Ini Alasan Kenapa Para Istri Tidak Betah Campur Dengan Mertua

abinyafathan blog
(ilustrasi)

Banyak para istri yang ga nyaman hidup satu rumah dengan mertuanya. Ini dapat dilihat dari fenomena pasangan suami istri yang sehabis menikah langsung hengkang dari rumah orang tuanya (rumah orang tua suami).

Ini pemandangan yang jamak terjadi di zaman materialistis dan individualistis ini. Hanya sebagian kecil ada anak (laki-laki) yang telah menikah masih tinggal di rumah orang tuanya.

Kalau ditanya, setelah menikah kok memisahkan diri dari rumah orang tua?

Jawaban mereka sudah bisa ditebak!
Kami ingin mandiri, kami ga ingin merepotkan orang tua!

Padahal faktanya mereka segan tinggal satu atap dengan orang tua/mertua, takut ga cocok katanya. Biasanya istri yang paling bete hidup berdampingan dengan orang tua si suami, lalu menarik-narik suaminya untuk keluar dari rumah orang tuanya dengan alasan ingin mandiri. (ngaku aja dah).

Dulu adik saya pernah gagal menikah dengan calon istrinya gegara si calon takut disuruh tinggal satu atap dengan calon mertuanya. Bukan cuma satu, tapi dua calon. Apa ini fenomena istri takut mertua? 😀

Dalam Islam, jika suami meminta sang istri untuk tinggal di rumah orang tuanya, maka istri harus mematuhi keinginan suami tersebut, sepanjang niat suami tidak bermaksud / sengaja menyakiti istri atau melanggar perintah Allah. Maka sudah seharusnya istri taat kepada suami dan bersabar dengan segala konsekwensinya.

"Tapi pak, mertua saya orangnya kaku, ga asyik, cerewet, pengomel, ga sabaran, suka ngatur-ngatur, bla..bla.! Saya ga nyaman, ga betah campur dengan mertua?"

Ini nasehat saya untuk para istri:

Begini ya, sangat jarang kita bisa ketemu dengan orang yang pengertian, lemah lembut, pengalah, penyabar, ga neko-neko, baik hati dan tidak sombong. Sangat jarang itu, nyaris tak kan kita temui. Bahkan perangai suami dan istri saja pun berbeda. Ada istri yang cerewet, ada suami yang penyabar.

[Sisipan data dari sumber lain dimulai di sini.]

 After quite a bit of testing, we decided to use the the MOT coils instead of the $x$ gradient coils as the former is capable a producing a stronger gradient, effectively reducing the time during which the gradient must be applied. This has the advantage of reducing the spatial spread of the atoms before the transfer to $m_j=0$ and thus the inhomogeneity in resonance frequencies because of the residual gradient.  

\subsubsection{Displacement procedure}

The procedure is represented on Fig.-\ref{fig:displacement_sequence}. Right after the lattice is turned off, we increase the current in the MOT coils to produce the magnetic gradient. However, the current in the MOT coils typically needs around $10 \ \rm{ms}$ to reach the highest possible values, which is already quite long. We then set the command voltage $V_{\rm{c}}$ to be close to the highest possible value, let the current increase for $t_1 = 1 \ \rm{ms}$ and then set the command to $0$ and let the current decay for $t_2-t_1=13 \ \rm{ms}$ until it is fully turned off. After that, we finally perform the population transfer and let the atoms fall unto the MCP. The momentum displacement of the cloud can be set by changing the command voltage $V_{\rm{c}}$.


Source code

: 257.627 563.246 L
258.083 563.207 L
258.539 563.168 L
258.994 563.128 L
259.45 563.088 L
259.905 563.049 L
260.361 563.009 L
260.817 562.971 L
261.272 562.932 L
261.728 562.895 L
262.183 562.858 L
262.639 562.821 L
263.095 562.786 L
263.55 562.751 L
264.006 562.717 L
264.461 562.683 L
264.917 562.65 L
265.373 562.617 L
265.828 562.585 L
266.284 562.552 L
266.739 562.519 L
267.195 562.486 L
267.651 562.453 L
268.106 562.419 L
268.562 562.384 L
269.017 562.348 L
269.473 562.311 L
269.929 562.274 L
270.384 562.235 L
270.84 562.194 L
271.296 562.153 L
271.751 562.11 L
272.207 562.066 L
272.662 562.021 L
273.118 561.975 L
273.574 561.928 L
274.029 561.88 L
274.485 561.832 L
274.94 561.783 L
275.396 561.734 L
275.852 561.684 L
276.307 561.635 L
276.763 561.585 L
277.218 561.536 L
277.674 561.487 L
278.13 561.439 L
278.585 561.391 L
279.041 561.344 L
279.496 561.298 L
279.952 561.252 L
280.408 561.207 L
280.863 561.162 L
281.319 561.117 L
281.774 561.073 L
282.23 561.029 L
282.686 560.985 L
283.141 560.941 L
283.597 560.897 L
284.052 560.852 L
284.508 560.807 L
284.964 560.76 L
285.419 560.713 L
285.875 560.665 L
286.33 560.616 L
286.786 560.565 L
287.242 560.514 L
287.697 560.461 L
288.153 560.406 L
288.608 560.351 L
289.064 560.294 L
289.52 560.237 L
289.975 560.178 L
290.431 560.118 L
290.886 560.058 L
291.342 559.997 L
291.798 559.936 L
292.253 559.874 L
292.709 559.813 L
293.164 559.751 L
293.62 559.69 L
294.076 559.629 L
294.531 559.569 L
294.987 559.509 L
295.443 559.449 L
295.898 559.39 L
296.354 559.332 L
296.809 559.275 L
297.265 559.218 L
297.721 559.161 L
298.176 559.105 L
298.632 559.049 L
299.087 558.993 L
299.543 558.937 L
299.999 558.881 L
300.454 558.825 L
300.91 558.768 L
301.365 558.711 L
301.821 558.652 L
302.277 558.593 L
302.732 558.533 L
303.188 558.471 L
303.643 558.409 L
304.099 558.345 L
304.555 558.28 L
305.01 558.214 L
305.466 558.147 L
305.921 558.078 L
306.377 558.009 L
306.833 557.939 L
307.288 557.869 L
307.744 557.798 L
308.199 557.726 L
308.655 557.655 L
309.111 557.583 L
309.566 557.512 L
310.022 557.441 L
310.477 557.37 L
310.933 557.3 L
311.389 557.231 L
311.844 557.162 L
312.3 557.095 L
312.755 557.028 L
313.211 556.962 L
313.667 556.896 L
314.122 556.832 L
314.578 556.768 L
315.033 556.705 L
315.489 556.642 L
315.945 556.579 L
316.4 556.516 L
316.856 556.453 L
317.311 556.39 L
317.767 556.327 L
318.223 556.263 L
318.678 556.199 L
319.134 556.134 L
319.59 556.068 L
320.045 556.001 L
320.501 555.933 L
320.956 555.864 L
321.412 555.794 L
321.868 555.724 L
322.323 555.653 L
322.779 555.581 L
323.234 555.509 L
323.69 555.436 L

Justru karena perbedaan karakter itulah kita bisa hidup berdampingan. Kok bisa? Ya bisa, kalau pondasinya keimanan. Dengan keimanan kita bisa bersikap saling mengerti dan menghormati hak masing-masing. Dan lagi belum tentu sikap mertua yang tak kita sukai itu seburuk yang kita sangkakan?

Jadi kalau ketemu mertua dengan sifat yang tak sesuai dengan diri anda, atau mertua yang punya perangai yang tidak mengenakkan, maka bersabarlah. Apalagi sikap yang tidak mengenakkan dari mertua itu masih bernilai positif. Umpama, mertua ingin kamu sebagai istri harus bisa masak untuk suami, harus rajin bangun pagi, harus rajin beresin rumah, dan lainnya. Jadi tidak ada masalah kalau kamu mau menuruti keinginan mertua.

Mertua juga orang tuamu. Kamu menikah dengan anaknya, ya otomatis ibu dan ayahnya adalah orang tuamu juga. Jadi berbaktilah kepada mertuamu sebagaimana kamu berbakti kepada orang tuamu.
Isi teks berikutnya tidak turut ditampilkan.